Katrin Albsteiger (née Poleschner, born 20 November 1983) is a German politician from the Christian Social Union of Bavaria.

==Education and early career==
Albsteiger studied political science at the University of Augsburg and the University of Adelaide between 2003 and 2008.

Following her graduation, Albsteiger worked at the CSU headquarters in Munich from 2009 until 2010, before moving on to a corporate communications role at German energy company E.ON. Between 2011 and 2013, she worked as a spokesperson for the Stadtwerke Ulm/Neu-Ulm utility company (SWU).

==Political career==
Between the 2013 and the 2017 federal elections, Albsteiger served as member of the German Bundestag representing Bavaria.

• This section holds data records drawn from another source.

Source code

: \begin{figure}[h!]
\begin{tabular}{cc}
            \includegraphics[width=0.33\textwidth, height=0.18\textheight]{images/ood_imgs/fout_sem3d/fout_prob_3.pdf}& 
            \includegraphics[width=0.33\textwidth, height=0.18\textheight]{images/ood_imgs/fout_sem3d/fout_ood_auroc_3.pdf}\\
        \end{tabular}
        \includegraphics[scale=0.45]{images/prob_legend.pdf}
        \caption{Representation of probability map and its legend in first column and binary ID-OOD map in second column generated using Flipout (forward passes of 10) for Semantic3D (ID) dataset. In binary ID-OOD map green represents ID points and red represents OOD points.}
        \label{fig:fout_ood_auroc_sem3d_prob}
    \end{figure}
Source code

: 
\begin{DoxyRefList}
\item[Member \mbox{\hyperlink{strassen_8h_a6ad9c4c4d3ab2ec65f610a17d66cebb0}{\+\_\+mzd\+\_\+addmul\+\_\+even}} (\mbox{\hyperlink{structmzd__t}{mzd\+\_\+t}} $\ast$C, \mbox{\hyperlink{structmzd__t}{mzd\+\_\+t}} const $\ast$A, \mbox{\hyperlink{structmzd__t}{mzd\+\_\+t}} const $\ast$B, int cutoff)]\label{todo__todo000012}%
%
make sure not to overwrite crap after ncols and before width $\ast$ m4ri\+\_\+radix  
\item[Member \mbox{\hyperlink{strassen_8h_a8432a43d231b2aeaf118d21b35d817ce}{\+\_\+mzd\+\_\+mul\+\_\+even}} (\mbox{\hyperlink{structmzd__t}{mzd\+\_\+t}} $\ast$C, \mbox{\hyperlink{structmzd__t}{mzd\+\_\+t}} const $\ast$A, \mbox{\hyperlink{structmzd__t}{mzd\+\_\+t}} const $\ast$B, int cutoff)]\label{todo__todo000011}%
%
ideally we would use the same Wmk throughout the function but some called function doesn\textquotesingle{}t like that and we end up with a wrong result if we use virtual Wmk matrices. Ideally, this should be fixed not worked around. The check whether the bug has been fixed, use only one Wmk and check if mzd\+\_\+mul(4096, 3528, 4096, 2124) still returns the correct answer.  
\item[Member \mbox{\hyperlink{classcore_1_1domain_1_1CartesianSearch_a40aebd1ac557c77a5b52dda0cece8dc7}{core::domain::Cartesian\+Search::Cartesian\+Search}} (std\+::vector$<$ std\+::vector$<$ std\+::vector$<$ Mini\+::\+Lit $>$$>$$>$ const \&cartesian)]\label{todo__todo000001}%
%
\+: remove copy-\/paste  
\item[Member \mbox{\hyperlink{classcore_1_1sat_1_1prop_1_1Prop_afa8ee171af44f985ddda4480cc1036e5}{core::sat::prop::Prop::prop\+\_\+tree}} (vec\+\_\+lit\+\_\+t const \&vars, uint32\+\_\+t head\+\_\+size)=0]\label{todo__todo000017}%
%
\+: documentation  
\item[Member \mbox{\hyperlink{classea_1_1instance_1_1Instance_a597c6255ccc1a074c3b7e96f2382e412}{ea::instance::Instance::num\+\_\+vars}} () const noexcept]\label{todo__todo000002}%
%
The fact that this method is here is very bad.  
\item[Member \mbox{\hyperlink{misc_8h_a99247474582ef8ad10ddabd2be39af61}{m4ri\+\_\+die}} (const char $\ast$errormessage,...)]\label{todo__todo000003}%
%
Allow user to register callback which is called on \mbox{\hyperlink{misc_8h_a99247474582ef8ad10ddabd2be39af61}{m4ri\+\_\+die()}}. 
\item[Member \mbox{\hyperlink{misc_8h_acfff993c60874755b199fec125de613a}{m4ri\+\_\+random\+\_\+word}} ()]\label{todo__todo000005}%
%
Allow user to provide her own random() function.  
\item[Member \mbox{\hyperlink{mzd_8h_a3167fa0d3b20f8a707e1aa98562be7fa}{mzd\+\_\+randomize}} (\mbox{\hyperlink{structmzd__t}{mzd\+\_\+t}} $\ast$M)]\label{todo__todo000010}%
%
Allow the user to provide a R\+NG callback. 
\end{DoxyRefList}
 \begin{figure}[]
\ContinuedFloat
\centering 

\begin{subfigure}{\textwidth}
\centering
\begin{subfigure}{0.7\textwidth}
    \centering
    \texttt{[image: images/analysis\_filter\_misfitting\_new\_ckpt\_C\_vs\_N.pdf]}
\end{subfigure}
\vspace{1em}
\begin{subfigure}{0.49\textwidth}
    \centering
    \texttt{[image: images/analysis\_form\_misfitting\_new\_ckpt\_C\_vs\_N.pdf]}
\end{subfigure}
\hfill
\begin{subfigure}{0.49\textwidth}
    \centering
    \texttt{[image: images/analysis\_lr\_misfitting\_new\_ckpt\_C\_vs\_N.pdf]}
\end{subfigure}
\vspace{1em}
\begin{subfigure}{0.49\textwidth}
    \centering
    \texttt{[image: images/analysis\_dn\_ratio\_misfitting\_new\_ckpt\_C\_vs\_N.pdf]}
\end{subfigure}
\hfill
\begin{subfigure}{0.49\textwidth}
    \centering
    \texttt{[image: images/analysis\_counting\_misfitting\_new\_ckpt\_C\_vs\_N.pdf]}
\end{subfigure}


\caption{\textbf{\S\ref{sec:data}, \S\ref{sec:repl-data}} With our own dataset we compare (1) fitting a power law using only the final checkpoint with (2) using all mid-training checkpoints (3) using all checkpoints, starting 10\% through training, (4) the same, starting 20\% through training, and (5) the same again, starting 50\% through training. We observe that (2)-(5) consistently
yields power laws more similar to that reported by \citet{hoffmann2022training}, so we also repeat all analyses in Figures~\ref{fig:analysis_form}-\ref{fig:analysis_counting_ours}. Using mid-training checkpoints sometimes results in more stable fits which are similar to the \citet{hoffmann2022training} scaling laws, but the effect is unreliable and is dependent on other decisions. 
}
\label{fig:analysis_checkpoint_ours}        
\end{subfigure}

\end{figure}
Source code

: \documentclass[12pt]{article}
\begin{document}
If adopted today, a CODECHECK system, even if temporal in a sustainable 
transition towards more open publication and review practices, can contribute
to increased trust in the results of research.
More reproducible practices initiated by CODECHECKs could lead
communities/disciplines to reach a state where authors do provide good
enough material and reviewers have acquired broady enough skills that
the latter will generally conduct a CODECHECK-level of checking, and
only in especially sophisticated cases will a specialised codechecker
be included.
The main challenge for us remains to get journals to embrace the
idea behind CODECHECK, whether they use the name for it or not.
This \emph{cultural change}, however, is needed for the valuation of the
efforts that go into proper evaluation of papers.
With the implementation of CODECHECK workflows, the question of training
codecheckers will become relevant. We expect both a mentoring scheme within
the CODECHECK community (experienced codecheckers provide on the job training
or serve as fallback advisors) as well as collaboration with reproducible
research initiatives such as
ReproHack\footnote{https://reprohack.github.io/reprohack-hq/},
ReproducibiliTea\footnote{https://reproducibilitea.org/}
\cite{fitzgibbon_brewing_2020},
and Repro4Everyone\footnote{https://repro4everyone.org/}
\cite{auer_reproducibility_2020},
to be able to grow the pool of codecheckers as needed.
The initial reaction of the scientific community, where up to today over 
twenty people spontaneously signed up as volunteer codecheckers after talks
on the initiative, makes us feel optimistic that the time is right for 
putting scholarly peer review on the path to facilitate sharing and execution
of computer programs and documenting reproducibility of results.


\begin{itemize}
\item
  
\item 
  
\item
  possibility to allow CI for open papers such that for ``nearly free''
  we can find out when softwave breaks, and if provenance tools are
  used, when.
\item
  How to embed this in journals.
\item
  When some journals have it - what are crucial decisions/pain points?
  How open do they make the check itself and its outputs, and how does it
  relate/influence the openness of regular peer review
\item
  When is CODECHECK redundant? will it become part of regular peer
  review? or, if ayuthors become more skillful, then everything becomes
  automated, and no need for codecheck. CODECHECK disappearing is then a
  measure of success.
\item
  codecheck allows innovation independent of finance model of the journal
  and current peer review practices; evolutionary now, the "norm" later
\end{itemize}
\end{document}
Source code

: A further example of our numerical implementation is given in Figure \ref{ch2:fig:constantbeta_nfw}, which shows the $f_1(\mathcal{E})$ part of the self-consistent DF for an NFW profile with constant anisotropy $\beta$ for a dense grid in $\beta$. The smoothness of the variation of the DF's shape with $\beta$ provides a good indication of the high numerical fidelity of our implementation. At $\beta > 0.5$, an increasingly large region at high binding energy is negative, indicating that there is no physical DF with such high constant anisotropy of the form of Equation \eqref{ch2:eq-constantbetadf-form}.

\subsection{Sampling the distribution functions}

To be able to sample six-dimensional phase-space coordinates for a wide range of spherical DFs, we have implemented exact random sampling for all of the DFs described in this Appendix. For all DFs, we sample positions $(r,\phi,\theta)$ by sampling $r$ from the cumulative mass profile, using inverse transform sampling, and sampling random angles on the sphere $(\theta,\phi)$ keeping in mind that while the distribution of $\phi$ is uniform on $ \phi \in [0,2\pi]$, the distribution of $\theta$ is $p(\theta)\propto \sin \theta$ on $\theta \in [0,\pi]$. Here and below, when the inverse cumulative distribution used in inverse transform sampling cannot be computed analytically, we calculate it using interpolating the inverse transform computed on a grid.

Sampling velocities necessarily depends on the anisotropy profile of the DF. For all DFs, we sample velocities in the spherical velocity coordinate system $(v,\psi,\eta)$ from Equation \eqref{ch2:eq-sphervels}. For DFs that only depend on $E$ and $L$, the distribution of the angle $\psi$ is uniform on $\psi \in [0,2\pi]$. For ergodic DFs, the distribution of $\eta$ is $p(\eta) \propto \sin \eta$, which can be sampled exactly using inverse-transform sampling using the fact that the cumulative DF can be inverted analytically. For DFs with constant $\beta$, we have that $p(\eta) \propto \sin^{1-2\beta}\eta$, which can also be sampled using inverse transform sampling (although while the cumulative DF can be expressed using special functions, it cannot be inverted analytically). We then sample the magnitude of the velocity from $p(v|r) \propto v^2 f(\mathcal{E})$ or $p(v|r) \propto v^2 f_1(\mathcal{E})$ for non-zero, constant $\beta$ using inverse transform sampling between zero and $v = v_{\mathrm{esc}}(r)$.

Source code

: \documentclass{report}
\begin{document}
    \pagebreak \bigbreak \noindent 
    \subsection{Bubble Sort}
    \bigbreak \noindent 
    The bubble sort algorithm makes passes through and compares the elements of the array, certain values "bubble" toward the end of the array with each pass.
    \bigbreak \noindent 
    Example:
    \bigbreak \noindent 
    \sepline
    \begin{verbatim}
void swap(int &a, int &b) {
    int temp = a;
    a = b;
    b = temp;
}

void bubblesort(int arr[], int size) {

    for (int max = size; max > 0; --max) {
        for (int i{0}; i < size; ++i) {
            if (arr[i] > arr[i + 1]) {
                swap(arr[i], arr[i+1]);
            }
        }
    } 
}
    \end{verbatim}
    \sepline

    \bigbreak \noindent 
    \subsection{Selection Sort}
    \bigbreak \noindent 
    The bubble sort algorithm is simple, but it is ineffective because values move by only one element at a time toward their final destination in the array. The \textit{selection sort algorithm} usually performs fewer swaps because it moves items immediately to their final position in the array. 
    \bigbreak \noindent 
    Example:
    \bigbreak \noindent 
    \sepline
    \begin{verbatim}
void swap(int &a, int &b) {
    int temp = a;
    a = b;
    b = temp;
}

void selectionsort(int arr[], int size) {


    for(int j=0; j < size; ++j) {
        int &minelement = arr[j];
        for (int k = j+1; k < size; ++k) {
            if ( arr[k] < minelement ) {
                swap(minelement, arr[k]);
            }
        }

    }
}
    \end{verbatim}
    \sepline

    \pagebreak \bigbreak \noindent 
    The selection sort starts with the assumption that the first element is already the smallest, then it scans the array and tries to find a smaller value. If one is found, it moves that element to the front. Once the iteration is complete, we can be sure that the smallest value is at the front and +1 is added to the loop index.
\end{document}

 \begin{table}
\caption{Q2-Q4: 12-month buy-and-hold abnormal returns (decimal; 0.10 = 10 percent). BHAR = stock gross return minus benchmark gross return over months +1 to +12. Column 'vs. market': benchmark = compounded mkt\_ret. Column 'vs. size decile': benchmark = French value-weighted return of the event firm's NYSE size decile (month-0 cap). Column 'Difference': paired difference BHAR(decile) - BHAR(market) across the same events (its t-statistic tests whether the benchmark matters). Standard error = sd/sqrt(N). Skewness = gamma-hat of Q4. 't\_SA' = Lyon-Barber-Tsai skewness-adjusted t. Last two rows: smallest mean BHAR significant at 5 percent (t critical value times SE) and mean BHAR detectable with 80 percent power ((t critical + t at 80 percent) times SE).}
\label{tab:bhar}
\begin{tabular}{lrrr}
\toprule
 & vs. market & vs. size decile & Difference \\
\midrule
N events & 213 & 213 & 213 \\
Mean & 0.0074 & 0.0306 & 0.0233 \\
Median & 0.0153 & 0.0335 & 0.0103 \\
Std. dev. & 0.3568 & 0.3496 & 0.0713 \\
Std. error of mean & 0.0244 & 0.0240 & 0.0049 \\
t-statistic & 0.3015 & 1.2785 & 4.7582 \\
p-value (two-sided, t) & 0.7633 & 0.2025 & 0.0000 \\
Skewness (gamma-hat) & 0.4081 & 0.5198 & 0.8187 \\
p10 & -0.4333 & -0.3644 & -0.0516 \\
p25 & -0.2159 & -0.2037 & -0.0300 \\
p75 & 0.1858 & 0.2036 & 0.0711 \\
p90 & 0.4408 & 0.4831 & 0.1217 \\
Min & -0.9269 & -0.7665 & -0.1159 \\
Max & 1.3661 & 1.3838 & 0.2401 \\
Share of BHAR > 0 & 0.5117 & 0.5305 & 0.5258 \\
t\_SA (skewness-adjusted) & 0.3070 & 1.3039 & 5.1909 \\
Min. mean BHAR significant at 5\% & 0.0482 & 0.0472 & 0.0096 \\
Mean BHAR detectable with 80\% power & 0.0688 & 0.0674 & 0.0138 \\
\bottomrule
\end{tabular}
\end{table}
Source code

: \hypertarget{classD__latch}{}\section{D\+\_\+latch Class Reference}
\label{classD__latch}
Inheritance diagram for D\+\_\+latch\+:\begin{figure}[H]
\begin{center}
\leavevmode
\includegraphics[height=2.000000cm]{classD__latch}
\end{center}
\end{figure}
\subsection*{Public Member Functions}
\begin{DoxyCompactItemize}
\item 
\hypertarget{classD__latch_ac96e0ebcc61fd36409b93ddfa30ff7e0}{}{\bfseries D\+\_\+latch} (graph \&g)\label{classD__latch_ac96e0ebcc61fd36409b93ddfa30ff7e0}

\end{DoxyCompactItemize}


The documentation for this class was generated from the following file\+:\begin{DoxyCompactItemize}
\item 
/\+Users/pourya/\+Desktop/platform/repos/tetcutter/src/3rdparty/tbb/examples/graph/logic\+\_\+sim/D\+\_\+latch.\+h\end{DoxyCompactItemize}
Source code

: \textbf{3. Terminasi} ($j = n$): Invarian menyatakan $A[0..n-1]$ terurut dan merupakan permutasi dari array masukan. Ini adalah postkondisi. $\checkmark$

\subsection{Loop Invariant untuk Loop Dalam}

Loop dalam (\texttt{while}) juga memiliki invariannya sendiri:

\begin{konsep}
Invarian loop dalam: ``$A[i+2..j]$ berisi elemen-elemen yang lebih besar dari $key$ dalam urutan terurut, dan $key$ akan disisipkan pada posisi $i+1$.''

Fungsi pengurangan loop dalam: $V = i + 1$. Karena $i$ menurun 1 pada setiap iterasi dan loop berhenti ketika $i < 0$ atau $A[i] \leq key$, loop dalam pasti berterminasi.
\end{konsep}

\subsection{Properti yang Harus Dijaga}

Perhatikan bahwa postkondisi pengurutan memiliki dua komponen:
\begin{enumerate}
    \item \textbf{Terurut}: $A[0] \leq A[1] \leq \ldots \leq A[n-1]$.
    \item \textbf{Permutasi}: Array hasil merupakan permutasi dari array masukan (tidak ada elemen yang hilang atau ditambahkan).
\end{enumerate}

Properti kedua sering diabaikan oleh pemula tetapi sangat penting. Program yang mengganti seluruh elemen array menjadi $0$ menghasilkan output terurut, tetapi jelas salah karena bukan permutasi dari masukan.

In parliament, Albsteiger served on the Committee on European Affairs and on the Committee on Education, Research and Technology Assessment. She was her parliamentary group's rapporteur on youth unemployment and gender equality as well as on Greece, Cyprus and Austria.

In June 2017, Albsteiger voted against the introduction of same-sex marriage in Germany.

Since 2021, Albsteiger has been serving as one of five deputy chairs of the CSU, under the leadership of chairman Markus Söder.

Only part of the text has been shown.